Scott Kirby a déclaré que United ne poursuivra pas de consolidation après qu'American ait rejeté son approche, qualifiant les petits accords comme un partenariat avec JetBlue de "quasi impossibles mathématiquement".

PATRICK T. FALLON / Getty Images
Le PDG de United Airlines, Scott Kirby, a déclaré mercredi que le transporteur ne prévoyait pas de poursuivre la consolidation dans un avenir prévisible, quelques semaines après qu'American Airlines a refusé de s'engager dans une fusion potentielle.
Lors d'une conférence d'investisseurs de Bernstein, Kirby a soutenu que l'économie ne justifiait que le type de grande combinaison que United recherchait, et sans un partenaire prêt à s'engager, cette porte était maintenant fermée. Kirby a déclaré à la conférence que l'activité de fusion était effectivement hors de question, selon Reuters.
« Je ne pense pas qu’au moins United va participer à une quelconque consolidation pour tout le temps que je peux voir dans un avenir prévisible », a déclaré Kirby.
L'histoire remonte à fin février, lorsque Kirby a évoqué l'idée de réunir les deux compagnies aériennes lors d'une réunion avec le Président Donald Trump — une démarche qui, si elle avait été menée à bien, aurait été la refonte la plus significative de l'industrie aérienne américaine depuis plus d'une décennie. American a refusé l'ouverture, un développement que United a reconnu publiquement en avril. Le PDG d'American Airlines, Robert Isom, a exprimé son opposition en termes de concurrence et de consommation, et a utilisé un langage coloré pour faire valoir son point : bien que United et American partagent Chicago comme hub, il a déclaré que cela faisait d'eux des "colocataires" — pas des candidats pour "se marier", selon Reuters.
Les investisseurs avaient émis l'hypothèse que United pourrait se tourner vers une acquisition plus petite étant donné l'échec de ses ambitions plus grandes, mais Kirby a rejeté ce scénario en termes brutaux — "idiotique" était le mot qu'il a utilisé, ajoutant que ce n'était "définitivement pas le plan". Sur la question spécifique de JetBlue, Kirby a présenté un argument numérique contre l'idée : combler un écart de marge d'environ 25 points de pourcentage entre les deux transporteurs serait, selon lui, "mathématiquement presque impossible", selon Reuters.

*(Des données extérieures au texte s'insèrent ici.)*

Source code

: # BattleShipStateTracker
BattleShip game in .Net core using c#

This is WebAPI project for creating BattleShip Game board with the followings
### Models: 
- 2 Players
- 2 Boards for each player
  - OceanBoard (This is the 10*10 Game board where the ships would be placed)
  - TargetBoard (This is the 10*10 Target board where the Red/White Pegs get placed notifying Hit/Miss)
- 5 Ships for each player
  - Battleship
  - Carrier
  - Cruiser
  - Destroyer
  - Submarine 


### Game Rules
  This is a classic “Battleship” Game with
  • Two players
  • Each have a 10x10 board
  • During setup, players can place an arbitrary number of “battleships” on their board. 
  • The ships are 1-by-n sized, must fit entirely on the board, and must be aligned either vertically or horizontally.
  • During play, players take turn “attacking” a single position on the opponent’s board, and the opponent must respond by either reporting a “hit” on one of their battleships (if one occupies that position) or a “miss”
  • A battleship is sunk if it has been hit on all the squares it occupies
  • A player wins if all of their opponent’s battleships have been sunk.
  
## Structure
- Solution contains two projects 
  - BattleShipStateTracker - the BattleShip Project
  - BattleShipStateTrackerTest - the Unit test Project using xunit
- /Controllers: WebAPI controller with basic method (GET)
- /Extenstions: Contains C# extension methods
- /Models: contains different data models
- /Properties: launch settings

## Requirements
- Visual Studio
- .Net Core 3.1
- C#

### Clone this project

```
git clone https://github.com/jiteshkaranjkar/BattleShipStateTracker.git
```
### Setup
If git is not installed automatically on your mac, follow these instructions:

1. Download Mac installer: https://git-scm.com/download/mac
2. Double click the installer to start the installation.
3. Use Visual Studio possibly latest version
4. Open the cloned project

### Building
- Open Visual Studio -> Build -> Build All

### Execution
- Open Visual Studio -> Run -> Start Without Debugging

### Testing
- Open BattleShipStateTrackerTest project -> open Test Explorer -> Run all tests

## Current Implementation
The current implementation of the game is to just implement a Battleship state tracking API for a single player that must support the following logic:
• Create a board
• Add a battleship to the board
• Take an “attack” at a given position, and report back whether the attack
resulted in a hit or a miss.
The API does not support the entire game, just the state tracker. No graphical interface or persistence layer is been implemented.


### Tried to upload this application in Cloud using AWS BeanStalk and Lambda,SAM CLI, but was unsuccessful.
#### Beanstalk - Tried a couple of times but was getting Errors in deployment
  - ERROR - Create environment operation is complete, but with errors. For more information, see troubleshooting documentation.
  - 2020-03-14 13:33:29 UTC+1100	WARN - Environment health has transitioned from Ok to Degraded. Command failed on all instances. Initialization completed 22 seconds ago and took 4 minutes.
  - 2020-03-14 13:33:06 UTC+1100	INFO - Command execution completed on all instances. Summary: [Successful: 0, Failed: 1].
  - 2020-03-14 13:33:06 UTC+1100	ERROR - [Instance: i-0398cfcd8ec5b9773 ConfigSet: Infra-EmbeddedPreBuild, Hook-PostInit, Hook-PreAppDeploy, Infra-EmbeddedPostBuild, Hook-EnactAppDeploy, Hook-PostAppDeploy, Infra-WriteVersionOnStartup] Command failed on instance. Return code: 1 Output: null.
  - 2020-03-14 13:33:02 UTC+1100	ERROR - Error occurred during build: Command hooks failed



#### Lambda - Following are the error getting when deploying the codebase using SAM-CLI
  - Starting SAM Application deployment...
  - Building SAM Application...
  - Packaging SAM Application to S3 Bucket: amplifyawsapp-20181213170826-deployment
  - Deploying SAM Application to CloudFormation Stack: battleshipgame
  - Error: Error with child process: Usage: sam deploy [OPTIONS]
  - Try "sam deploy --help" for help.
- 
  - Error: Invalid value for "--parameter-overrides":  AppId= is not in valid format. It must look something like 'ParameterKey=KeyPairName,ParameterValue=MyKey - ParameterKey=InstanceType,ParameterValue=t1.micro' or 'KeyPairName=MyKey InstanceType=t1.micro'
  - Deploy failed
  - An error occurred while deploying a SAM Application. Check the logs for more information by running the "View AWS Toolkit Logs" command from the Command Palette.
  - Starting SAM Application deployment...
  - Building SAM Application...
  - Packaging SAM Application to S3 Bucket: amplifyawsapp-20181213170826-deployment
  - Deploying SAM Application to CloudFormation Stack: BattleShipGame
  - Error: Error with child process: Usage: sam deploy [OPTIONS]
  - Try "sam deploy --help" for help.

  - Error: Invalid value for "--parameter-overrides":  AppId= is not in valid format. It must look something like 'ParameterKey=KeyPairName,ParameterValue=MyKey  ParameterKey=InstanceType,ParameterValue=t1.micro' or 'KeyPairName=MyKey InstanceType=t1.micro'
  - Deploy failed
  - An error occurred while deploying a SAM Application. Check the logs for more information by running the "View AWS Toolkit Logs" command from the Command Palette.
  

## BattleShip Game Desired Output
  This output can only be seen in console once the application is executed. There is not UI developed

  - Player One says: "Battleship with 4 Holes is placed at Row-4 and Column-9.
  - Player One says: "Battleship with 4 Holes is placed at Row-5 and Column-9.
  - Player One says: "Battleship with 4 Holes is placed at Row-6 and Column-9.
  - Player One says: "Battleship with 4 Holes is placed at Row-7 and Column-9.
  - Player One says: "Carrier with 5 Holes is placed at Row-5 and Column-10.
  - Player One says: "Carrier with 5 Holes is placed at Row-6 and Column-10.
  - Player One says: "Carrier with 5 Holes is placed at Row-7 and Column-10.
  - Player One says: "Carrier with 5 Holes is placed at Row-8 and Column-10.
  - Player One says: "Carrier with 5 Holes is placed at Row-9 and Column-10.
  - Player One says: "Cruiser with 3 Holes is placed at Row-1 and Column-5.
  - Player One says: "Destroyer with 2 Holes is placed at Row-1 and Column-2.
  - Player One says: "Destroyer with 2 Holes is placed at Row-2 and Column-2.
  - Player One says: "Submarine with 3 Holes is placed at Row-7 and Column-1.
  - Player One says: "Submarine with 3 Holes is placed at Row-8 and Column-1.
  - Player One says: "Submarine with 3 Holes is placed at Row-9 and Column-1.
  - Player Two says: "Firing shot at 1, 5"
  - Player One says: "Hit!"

Se tournant vers l'industrie plus large, Kirby a prédit une contraction à venir pour les transporteurs à très bas coût, affirmant que l'augmentation des coûts aéroportuaires et la pression des plus grands rivaux les avaient poussés au-delà du segment étroit des voyages de loisirs où ils génèrent réellement des bénéfices — et qu'un retour à ce noyau serait nécessaire.